Troquer ses escarpins contre de solides chaussures de volcanologue, passer d’un bourg glamour et survolté à un village paisible et tranquille. Le tout en un battement de cils. C’est ça, la Sicile.

L’£il de l’Etna scrute l’avion à son zénith. A 2 h 45 de vol de Bruxelles, l’arrivée en Sicile coupe le souffle. Le regard se perd dans les cratères du volcan, caresse les flots turquoise de la mer Ionienne, s’attarde sur les champs verdoyants. Et dans notre imagination, de là-haut, la ligne côtière, entre les caps Sant’Andrea et Taormina, ressemble au profil d’un taureau. L’arrivée à l’aéroport de Catania Fontanarossa est elle aussi impressionnante : la piste d’atterrissage semble jaillir de la mer, forçant l’appareil à raser les flots pour l’aborder.

Située au centre de la Méditerranée, la Sicile est le point de passage entre l’Europe et l’Afrique, l’Orient et l’Occident. Phéniciens, Grecs, Carthaginois, Romains, Vandales, Ostrogoths, Byzantins, Arabes ou encore Normands défilèrent sur cette terre. Aujourd’hui, l’envahisseur idolâtré est le touriste. Qui se précipite sur l’île, comme pour vérifier lui-même comment il est possible de vivre heureux à l’ombre d’un volcan.

L’Etna, ce géant

Bleu, dangereux. Gris, activité strombolienne. Le Sicilien connaît le langage des fumerolles de l’Etna. Et il sait que le  » cyclope  » recèle bien des maisons ensevelies intactes dans une gangue de lave durcie lors des irruptions précédentes. D’une hauteur de 3 345 mètres, son cône s’étend sur environ 1 250 km2. Il est actuellement l’un des volcans les plus actifs au monde. Et aussi le plus visité. Pour s’approcher au plus près du géant de feu, deux départementales mènent au Rifugio Sapienza via Nicolosi Nord, à 1 923 m d’altitude. De téléphérique en tout-terrain, vous alunissez littéralement dans un paysage dantesque.
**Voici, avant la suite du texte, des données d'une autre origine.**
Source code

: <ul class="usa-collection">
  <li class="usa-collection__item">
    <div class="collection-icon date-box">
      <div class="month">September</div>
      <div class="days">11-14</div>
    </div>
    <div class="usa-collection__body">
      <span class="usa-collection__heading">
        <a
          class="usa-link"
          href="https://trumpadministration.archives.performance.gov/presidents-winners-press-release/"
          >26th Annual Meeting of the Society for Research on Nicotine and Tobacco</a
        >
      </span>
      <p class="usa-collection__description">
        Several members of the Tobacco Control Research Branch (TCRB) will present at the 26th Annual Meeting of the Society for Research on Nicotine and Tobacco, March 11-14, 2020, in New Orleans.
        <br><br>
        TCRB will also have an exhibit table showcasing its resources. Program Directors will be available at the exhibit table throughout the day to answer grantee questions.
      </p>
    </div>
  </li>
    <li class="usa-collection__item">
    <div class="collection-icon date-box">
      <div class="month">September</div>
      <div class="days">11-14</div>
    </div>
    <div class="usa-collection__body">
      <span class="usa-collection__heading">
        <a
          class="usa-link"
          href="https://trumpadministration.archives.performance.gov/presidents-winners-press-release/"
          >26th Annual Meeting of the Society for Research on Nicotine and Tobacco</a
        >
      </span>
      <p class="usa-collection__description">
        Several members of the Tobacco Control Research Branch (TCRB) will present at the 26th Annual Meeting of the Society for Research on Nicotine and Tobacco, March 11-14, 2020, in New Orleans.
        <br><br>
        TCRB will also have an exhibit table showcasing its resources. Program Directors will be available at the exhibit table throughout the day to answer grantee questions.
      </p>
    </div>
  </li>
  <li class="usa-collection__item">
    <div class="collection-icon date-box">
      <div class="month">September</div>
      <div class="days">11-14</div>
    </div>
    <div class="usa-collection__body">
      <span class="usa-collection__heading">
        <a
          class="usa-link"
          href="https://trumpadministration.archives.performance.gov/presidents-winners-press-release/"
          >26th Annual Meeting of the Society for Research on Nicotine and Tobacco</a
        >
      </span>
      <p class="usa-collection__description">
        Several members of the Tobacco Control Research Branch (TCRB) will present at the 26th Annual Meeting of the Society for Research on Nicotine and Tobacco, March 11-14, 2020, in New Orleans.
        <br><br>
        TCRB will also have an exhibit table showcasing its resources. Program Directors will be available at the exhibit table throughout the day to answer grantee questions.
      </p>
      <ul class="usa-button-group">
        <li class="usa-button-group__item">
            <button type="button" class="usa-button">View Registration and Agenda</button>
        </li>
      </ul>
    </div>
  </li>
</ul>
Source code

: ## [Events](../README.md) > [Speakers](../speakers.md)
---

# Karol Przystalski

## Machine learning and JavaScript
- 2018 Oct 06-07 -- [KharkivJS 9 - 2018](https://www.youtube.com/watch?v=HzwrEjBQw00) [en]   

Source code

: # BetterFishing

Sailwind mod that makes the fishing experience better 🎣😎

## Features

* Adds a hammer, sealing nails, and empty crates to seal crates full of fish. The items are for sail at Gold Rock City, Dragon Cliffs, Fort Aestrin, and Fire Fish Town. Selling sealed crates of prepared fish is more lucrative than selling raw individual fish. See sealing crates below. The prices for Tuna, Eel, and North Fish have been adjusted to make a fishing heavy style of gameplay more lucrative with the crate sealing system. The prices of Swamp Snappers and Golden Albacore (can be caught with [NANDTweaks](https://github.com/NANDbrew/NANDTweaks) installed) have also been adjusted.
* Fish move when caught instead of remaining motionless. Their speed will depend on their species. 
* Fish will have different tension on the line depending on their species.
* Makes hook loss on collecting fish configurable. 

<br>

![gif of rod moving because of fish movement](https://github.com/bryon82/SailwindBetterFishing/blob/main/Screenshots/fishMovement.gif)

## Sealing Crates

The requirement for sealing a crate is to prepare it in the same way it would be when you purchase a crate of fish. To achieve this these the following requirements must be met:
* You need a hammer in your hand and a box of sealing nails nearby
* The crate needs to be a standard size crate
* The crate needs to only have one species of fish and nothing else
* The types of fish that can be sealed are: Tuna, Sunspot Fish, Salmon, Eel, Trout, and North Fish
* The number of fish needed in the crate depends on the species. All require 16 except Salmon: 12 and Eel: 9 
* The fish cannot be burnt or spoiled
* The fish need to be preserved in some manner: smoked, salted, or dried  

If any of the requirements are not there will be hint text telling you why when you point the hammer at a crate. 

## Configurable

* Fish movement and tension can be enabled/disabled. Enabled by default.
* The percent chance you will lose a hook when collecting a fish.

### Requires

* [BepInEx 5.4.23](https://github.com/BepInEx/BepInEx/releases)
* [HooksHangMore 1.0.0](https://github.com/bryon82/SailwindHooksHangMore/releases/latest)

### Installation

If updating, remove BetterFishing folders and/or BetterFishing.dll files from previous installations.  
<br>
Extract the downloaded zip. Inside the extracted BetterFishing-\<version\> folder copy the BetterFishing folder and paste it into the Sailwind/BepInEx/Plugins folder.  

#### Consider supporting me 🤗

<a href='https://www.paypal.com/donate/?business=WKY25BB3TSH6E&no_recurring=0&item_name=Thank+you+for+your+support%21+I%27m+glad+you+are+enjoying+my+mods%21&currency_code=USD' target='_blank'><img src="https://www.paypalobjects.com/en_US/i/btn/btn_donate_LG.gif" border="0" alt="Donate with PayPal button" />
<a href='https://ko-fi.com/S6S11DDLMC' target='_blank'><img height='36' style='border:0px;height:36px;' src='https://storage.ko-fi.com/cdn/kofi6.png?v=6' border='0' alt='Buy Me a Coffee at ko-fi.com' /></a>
Pieds dans la cendre et poumons étreints par la raréfaction d’oxygène, les touristes arpentent des arêtes de lave séchée, craignant parfois qu’un des 100 petits cônes annexes ne se mette à vomir du feu. Sur le versant sud du volcan, les coulées des années 1983, 1985 et 2001 ont à chaque fois démoli le téléphérique. Sur le versant nord a couru la coulée de 2002, celle qui a envahi le centre touristique de Linguaglossa, petite ville charmante entourée de vignes et de pins géants.

Après ces vues de désolation, il est temps de reprendre goût à la ville. Sous le soleil, la ligne ferroviaire Circumetnea dont le trajet encercle le cône du volcan, sillonne des terres fertiles où poussent généreusement amandes, citrons, pistaches, pamplemousses et oranges sanguines, avant d’arriver à son terminal de Catane. Là, le marché aux poissons bruyant vous plonge dans une foule de Siciliens souriants, accueillants, généreux.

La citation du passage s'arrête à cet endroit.